Habré de volver a referirme con más espacio a la fluida volubilidad de las raíces trilíteras árabes en el curso de estas páginas, porque tiene que ver con la propensión al cambio perpetuo, tan propia de la estética islámica y, sobre todo, tan propia de su particular expresión de la experiencia mística. Pero, por lo pronto, cabe recordar la fruición de los árabes para con la fluidez constante de la antigua alquimia, con su transmutación de los metales, símbolo de la volatilización del alma, y en el correrse de las virtudes de los astros a las vidas de las personas, tal como determinaba la antigua astrología, que también hizo célebres a los hijos de Agar. De todo ello se hace eco la fluidez de los dibujos del arabesco, siempre reiterados y abiertos en revelación constante, como las cúpulas tornasoladas de Isfahán, que cambian de color según la luz del día. O como el Taj Mahal, de opalescencia rosada al alba y de un indescriptible brillo perlado a la luz de la luna.
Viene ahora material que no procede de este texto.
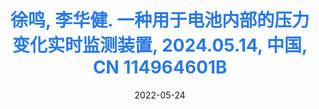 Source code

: ---
title: '<a style="color:#2a7ae2;">徐鸣, <strong>李华健</strong>. 一种用于电池内部的压力变化实时监测装置, 2024.05.14, 中国, CN 114964601B</a>'
collection: publications
category: patent
date: 2022-05-24
paperurl: '/files/battery.pdf'
---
Confieso que estos fenómenos de movimiento mágico y de cambio perpetuo siempre me impresionaron hondamente: cuando niña me embelesaba jugando con un caleidoscopio que renovaba sin fin sus diseños geométricos policromados. También me deslumbraba el mercurio líquido de los termómetros rotos, plata mágica con la que intentaba esculpir figuras en vano, ajena al peligro que corría. Uno de los regalos que más agradecí a los Reyes Magos fue el volumen de las Mil y una noches: mi alma infantil, es hoy que lo comprendo, respondía de una manera misteriosamente cómplice al espejeo circular inagotable de los relatos henchidos de fantasía con los que Scheherezade salvaba su vida cada noche.
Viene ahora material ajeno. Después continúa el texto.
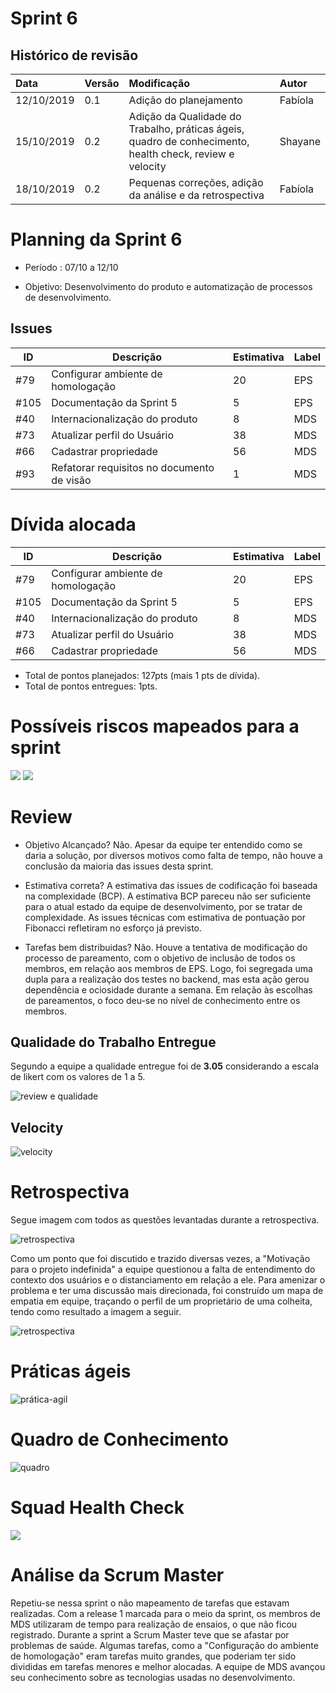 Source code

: # Sprint 6

## Histórico de revisão
| Data   | Versão | Modificação  | Autor  |
| :- | :- | :- | :- |
| 12/10/2019 | 0.1 | Adição do planejamento  |  Fabíola |
| 15/10/2019 | 0.2 | Adição da Qualidade do Trabalho, práticas ágeis, quadro de conhecimento, health check, review e velocity |  Shayane |
| 18/10/2019 | 0.2 | Pequenas correções, adição da análise e da retrospectiva |  Fabíola |

# Planning da Sprint 6

- Período : 07/10 a 12/10

- Objetivo: Desenvolvimento do produto e automatização de processos de desenvolvimento.

## Issues

| ID | Descrição | Estimativa | Label |
| ---|-----------|------------|-------|
| #79 | Configurar ambiente de homologação | 20 | EPS |
| #105 | Documentação da Sprint 5 | 5 | EPS |
| #40 | Internacionalização do produto | 8 | MDS |
| #73 | Atualizar perfil do Usuário | 38 | MDS |
| #66 | Cadastrar propriedade| 56 | MDS | 
| #93 | Refatorar requisitos no documento de visão | 1 | MDS |

# Dívida alocada

ID | Descrição | Estimativa | Label|
---|-----------|------------|-------|
| #79 | Configurar ambiente de homologação | 20 | EPS |
| #105 | Documentação da Sprint 5 | 5 | EPS |
| #40 | Internacionalização do produto | 8 | MDS |
| #73 | Atualizar perfil do Usuário | 38 | MDS |
| #66 | Cadastrar propriedade| 56 | MDS | 

 - Total de pontos planejados: 127pts (mais 1 pts de dívida).
 - Total de pontos entregues: 1pts.

 # Possíveis riscos mapeados para a sprint

<img src="../img/gerenciamento/risks6.png">
<img src="../img/gerenciamento/burn6.png">


# Review

- Objetivo Alcançado? Não. Apesar da equipe ter entendido como se daria a solução, por diversos motivos como falta de tempo, não houve a conclusão da maioria das issues desta sprint.

- Estimativa correta? A estimativa das issues de codificação foi baseada na complexidade (BCP). A estimativa BCP pareceu não ser suficiente para o atual estado da equipe de desenvolvimento, por se tratar de complexidade. As issues técnicas com estimativa de pontuação por Fibonacci refletiram no esforço já previsto. 

- Tarefas bem distribuidas? Não. Houve a tentativa de modificação do processo de pareamento, com o objetivo de inclusão de todos os membros, em relação aos membros de EPS. Logo, foi segregada uma dupla para a realização dos testes no backend, mas esta ação gerou dependência e ociosidade durante a semana. Em relação às escolhas de pareamentos, o foco deu-se no nível de conhecimento entre os membros.


## Qualidade do Trabalho Entregue

Segundo a equipe a qualidade entregue foi de **3.05** considerando a escala de likert com os valores de 1 a 5.

![review e qualidade](../img/gerenciamento/review6.png)

## Velocity

![velocity](../img/gerenciamento/velocity6.png)

# Retrospectiva

Segue imagem com todos as questões levantadas durante a retrospectiva.

![retrospectiva](../img/gerenciamento/retrospective6.png)


Como um ponto que foi discutido e trazido diversas vezes, a "Motivação para o projeto indefinida" a equipe questionou a falta de entendimento do contexto dos usuários e o distanciamento em relação a ele. Para amenizar o problema e ter uma discussão mais direcionada, foi construído um mapa de empatia em equipe, traçando o perfil de um proprietário de uma colheita, tendo como resultado a imagem a seguir.

![retrospectiva](../img/gerenciamento/empatia.png)


# Práticas ágeis 

![prática-agil](../img/gerenciamento/agil6.png)

# Quadro de Conhecimento

![quadro](../img/gerenciamento/conhecimento6.png)

# Squad Health Check

<img src="../img/gerenciamento/health6.png">

# Análise da Scrum Master

Repetiu-se nessa sprint o não mapeamento de tarefas que estavam realizadas. Com a release 1 marcada para o meio da sprint, os membros de MDS utilizaram de tempo para realização de ensaios, o que não ficou registrado. Durante a sprint a Scrum Master teve que se afastar por problemas de saúde. Algumas tarefas, como a "Configuração do ambiente de homologação" eram tarefas muito grandes, que poderiam ter sido divididas em tarefas menores e melhor alocadas. A equipe de MDS avançou seu conhecimento sobre as tecnologias usadas no desenvolvimento.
Por todo lo que voy confesando, no es de extrañar que el recibidor peregrino de Abderramán III me hechizara desde el primer momento en que tuve noticia de su leyenda. La extraña taracea policromada de luz giratoria tocó siempre fibras muy íntimas de mi ser, hasta que, como dije, entendí que su alucinante belleza estaba detonando el recuerdo de la experiencia sobrenatural aureolada de portento que había experimentado en otro plano de conciencia. En ese momento también me hice cargo de que la pieza arquitectónica califal, que renovaba su belleza luminosa en giros perpetuos, estaba dotada de una gran expresividad simbólica. Me habría de ser pues de gran utilidad plástica para comunicar algo de la tesitura inaprehensible de la experiencia mística, que experimenté como una danza revelatoria de amor y de luz, renovada a cada instante, si es que puedo osar medir el tiempo de una vividura que trascendió el discurrir de las horas.